I add short comments. I have not much time till monday, and I intend
to come back on some issues. I will comment the important recent post
by David though.

On 13 Aug 2009, at 22:49, Brent Meeker wrote:

> Bruno Marchal wrote:
>>
>> ...
>>> 4) Key questions for the sequel, on which you can meditate:
>>>
>>> - is there a bijection between N and NxN?      (NxN = the cartesian
>>> product of N with N)
>>> - is there a bijection between N and N^N?
>>>
>>
> You're making me think, Bruno. :-)
>
> A bijection between N and NxN can be constructed by enumerating all
> the N pairs summing to 0, followed by those summing to 1, followed
> by those summing to 2 as follows (per Cantor):
>
> N <-> NxN
> 1       0,0
> 2      1,0
> 3      0,1
> 4      2,0
> 5      1,1
> 6      0,2
> 7      3,0
> 8      2,1
> 9      1,2
> 10     0,3
> ...

OK.  I hope everyone see that your bijection is indeed one-one and
onto. Each number is sned on one couple, and each couple is touched by
the bijection. I take it as a function from N to NxN.

>
>
>
>> New exercises for the adventurous:
>>
>> In the context of sets, 2 will represent the set {0, 1}. OK?  And 3
>> will represent {0, 1, 2}, etc.
>>
>> Find a bijection between NxN and N^2
>>
>>    this means find a bijection between NXN and the set of functions
>> from 2(= {0,1})  to N.
>>
> Since there are two elements in the domain {0,1}, if we write down
> all pairs of numbers (n,m) and map 0 to the first and 1 to the
> second we will have constructed all functions from 2 to N.  But
> above we've already enumerated all pairs of numbers, NxN.  So we
> just map 0 to the number in first one and 1 to the second and we
> have an enumerated list of the functions from 2 to N.
>
>
> N <-> NxN  <->  N^2
> 1       0,0               {(0,0) (1,0)}
> 2      1,0               {(0,1) (1,0)}
> 3      0,1               {(0,0) (1,1)}
> 4      2,0               {(0,2) (1,0)}
> 5      1,1               {(0,1) (1,1)}
> 6      0,2               {(0,0) (1,2)}
> 7      3,0               ...
> 8      2,1
> 9      1,2
> 10     0,3
> ...
>
>
>> Define NxNxN by Nx(NxN), with (x,y,z) represented (bijectively) by
>> (x,
>> (y,z)) OK?
>>
>> Find a bijection between NxNxN and N^3
>>
>> Show that there is a bijection between NxNxNxNxNx ... xN (m times)
>> and
>> N^m, in the sense of above.

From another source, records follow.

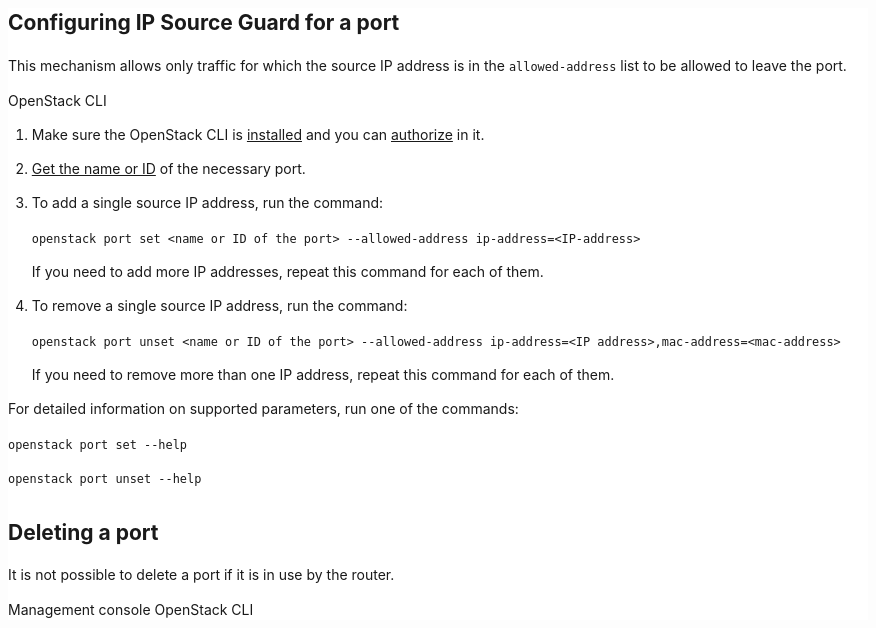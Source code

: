 </tabpanel>
</tabs>

## Configuring IP Source Guard for a port

This mechanism allows only traffic for which the source IP address is in the `allowed-address` list to be allowed to leave the port.

<tabs>
<tablist>
<tab>OpenStack CLI</tab>
</tablist>
<tabpanel>

1. Make sure the OpenStack CLI is [installed](/en/tools-for-using-services/cli/openstack-cli#1_install_the_openstack_client) and you can [authorize](/en/tools-for-using-services/cli/openstack-cli#3_complete_authentication) in it.

1. [Get the name or ID](#viewing_a_list_of_ports_and_port_information) of the necessary port.

1. To add a single source IP address, run the command:

   ```console
   openstack port set <name or ID of the port> --allowed-address ip-address=<IP-address>
   ```

   If you need to add more IP addresses, repeat this command for each of them.

1. To remove a single source IP address, run the command:

   ```console
   openstack port unset <name or ID of the port> --allowed-address ip-address=<IP address>,mac-address=<mac-address>
   ```

   If you need to remove more than one IP address, repeat this command for each of them.

For detailed information on supported parameters, run one of the commands:

```console
openstack port set --help
```

```console
openstack port unset --help
```

</tabpanel>
</tabs>

## Deleting a port

<info>

It is not possible to delete a port if it is in use by the router.

</info>

<tabs>
<tablist>
<tab>Management console</tab>
<tab>OpenStack CLI</tab>
</tablist>
<tabpanel>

That is
>> NxNxNxNxNx ... xN is defined by Nx(Nx(Nx ... ))))), and N^m is the
>> set
>> of functions from m to N, and m = {0, 1, ... m-1}.
>>
> First note that we can use the mapping NxN -> N to reduce NxNx...xN
> (m times) to NxNx...xN (m-1 times) by substituting for a pair in NxN
> the number from N determined by the above bijection.  So we can
> construct a bijection NxNx...xN <-> N.

OK.

>
>
> Second, N^m is the set of mappings from m to all m-tuples of numbers
> to N.  So if we write down the m-tuples, i.e. the elements of
> NxNx...xN (m times) as we did the pairs above and then for each m-
> tuple map 0 to the first element, 1 to the second, and so forth up
> to the mth element we will have constructed all the functions N^m
> and we will have enumerated them, i.e. shown a bijection between N^m
> and N.  Since bijection is transitive, this also shows there is a
> bijection between NxNx...xN (n times) and N^m (n and m not
> necessarily equal).
>
>>
>> Find a bijection between NxNxNx ....  and N^N?
>>
> Hmmm?  I could say I've already proven it above or that it follows
> from the above by induction, but the scheme would require writing
> down infinitely many infinite lists so I'm not sure the above proof
> generalizes to N^N.

I will come back on this next week. A simple way to see that there is
indeed a bijection between NxNx.... and N^N, consists in observing
that an element of NxNx... is really an infinite-uple. A couple is a 2-
uple, a triple is a 3-uple, and an element of NxNxNx... is really an
infinity-uple (a, b, c, ....). This is just a sequence of number. The
canonical bijection is given by

(a, b, c, ...)      ====>   {(0, a), (1, b), (2, c), ....}

A function from N to N is really just an infinite sequence of numbers.
This generalize your correspondence above between NxN and N^2  (with 2
= {0, 1}).

So now we know that there is a bijection between NxNxNx ...xN  (m
times) and N^m. And you have shown all those sets can be put "in
bijection" with N.
And we know that the infinite cartesian product NxNx... is "in
bijection" with N^N.

But the question which remains is: does there exist a bijection
between NxNx.... and N?

>
>
>
>
>> Despite perhaps the appearances, all those new exercises are rather
>> easy. The above in "4)" key questions are more difficult.
>>
>> Oh! I forget to ask you the simplest exercise :
>>
>> Find a bijection between N and N^1,  with 1 = {0}.
>>
>> N^1 is of course the set of functions from 1 to N, i.e. from {0} to
>> N.

You did not solve this one? Too much easy perhaps :)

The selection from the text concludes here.